In [2]:
# import libs that we will use
import os
import numpy as np
import matplotlib.pyplot as plt
import math
import torch as th 
import torch.nn as nn 
import torch.nn.functional as F

# To load the data we will use the script of Gaetan Marceau Caron
# You can download it from the course webiste and move it to the same directory that contains this ipynb file
import dataset_loader

%matplotlib inline

In [2]:
# # Download mnist dataset 
# if("mnist.pkl.gz" not in os.listdir(".")):
#     !wget http://deeplearning.net/data/mnist/mnist.pkl.gz

# if you have it somewhere else, you can comment the lines above
# and overwrite the path below
mnist_path = "../mnist.pkl.gz"

In [3]:
# load the 3 splits
train_data, dev_data, test_data = dataset_loader.load_mnist(mnist_path)

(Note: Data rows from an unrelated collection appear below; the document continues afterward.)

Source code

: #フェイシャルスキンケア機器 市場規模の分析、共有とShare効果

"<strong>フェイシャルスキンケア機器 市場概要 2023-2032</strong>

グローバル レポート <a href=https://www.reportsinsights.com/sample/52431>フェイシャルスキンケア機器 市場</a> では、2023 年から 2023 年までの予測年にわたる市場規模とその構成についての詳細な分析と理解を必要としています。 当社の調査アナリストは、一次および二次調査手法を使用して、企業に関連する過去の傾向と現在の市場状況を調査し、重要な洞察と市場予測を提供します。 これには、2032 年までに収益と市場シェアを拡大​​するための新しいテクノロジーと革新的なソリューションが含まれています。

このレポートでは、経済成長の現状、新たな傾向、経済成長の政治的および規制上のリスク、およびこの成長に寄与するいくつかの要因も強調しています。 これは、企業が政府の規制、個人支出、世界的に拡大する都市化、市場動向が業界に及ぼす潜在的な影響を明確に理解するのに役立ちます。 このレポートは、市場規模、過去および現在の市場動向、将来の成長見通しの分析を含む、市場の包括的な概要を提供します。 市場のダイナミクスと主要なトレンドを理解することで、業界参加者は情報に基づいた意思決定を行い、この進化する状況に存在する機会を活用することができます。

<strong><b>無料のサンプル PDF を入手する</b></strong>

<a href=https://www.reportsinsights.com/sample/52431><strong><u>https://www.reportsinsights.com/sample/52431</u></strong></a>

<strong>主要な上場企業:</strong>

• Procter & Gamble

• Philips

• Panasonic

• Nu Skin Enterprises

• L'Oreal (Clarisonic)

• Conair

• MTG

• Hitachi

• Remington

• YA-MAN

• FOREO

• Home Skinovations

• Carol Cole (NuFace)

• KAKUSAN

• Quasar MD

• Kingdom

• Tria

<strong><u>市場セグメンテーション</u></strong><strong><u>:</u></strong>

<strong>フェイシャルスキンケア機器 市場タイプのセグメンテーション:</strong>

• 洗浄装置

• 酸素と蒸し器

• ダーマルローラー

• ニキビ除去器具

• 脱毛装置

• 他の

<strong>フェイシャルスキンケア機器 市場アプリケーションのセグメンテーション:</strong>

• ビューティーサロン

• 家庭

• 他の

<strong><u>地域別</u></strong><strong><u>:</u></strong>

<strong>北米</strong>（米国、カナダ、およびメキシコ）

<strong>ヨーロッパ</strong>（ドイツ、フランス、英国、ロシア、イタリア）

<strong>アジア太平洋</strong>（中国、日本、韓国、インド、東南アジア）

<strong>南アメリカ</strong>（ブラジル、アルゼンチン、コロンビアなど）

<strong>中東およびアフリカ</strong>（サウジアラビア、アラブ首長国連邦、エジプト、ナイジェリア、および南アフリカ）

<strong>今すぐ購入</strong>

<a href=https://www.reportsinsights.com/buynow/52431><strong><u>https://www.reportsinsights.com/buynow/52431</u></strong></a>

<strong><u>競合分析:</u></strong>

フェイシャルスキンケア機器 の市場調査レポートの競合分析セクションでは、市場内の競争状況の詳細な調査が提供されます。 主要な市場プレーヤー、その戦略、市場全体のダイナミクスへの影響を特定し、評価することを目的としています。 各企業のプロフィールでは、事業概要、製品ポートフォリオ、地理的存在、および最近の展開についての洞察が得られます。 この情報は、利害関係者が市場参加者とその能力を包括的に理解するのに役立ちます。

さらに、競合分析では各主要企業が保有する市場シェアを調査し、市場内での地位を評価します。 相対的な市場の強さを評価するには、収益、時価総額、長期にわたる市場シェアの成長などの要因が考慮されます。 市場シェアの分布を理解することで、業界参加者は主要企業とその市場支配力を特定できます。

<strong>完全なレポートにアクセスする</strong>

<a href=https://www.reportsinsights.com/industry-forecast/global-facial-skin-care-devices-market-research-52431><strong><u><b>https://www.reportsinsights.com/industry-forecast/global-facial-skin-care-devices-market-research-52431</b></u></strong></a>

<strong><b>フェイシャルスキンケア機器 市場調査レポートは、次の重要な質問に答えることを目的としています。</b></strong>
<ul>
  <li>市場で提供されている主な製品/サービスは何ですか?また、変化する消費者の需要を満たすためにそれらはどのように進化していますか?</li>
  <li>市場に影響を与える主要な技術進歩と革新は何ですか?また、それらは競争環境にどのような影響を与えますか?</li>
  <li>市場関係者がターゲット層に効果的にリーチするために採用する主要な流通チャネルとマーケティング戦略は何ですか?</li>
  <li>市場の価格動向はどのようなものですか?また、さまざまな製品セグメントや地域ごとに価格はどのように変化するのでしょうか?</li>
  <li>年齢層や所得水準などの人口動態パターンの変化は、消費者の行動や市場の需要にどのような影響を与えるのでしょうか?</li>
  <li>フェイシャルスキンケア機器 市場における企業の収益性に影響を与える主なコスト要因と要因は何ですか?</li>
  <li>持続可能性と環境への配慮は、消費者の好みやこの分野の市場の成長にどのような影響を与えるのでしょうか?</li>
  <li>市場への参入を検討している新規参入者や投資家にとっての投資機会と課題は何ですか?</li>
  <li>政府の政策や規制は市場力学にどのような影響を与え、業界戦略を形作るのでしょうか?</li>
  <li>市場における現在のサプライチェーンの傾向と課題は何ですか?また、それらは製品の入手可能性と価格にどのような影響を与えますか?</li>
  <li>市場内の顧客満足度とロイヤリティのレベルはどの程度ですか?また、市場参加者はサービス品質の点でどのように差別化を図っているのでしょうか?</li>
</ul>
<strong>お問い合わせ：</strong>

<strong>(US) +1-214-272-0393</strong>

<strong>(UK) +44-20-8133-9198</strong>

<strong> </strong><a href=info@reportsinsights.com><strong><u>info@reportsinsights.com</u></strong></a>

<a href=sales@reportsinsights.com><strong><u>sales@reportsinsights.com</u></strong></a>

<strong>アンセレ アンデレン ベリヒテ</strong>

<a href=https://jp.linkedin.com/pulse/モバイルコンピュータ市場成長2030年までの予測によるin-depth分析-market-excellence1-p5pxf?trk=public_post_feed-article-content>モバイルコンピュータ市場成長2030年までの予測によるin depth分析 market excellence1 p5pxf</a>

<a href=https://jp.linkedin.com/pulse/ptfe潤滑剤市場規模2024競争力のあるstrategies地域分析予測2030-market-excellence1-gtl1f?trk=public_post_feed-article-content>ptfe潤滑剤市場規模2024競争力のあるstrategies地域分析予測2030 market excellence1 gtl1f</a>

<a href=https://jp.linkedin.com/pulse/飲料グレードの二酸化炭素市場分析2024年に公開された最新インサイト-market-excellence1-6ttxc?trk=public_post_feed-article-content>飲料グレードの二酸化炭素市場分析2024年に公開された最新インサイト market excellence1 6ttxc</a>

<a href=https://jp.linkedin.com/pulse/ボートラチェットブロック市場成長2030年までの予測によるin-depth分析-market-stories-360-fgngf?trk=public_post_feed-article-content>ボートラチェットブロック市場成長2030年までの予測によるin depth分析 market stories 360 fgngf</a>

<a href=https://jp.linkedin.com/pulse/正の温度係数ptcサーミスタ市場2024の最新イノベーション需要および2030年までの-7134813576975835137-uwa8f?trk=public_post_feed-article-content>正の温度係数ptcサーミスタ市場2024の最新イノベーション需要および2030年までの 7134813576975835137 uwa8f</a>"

# Part one: MNIST classification with Pytorch
The goal of the first part is to learn how to use Pytorch and to observe the impact of regularization during training. You should test different network architectures, e.g. with hidden layers of size 128-128, 128-64-32-16, 256-128-64-32-16, 512-256-128-64-32-16, 800-800, and different activation functions (tanh, relu, sigmoid).

Remember that Pytorch expects data in a different format than in the previous lab exercise: the first dimension is always the batch dimension.

In [7]:
image = th.from_numpy(train_data[0][0])
print(image.shape) # flat image of dim (784,)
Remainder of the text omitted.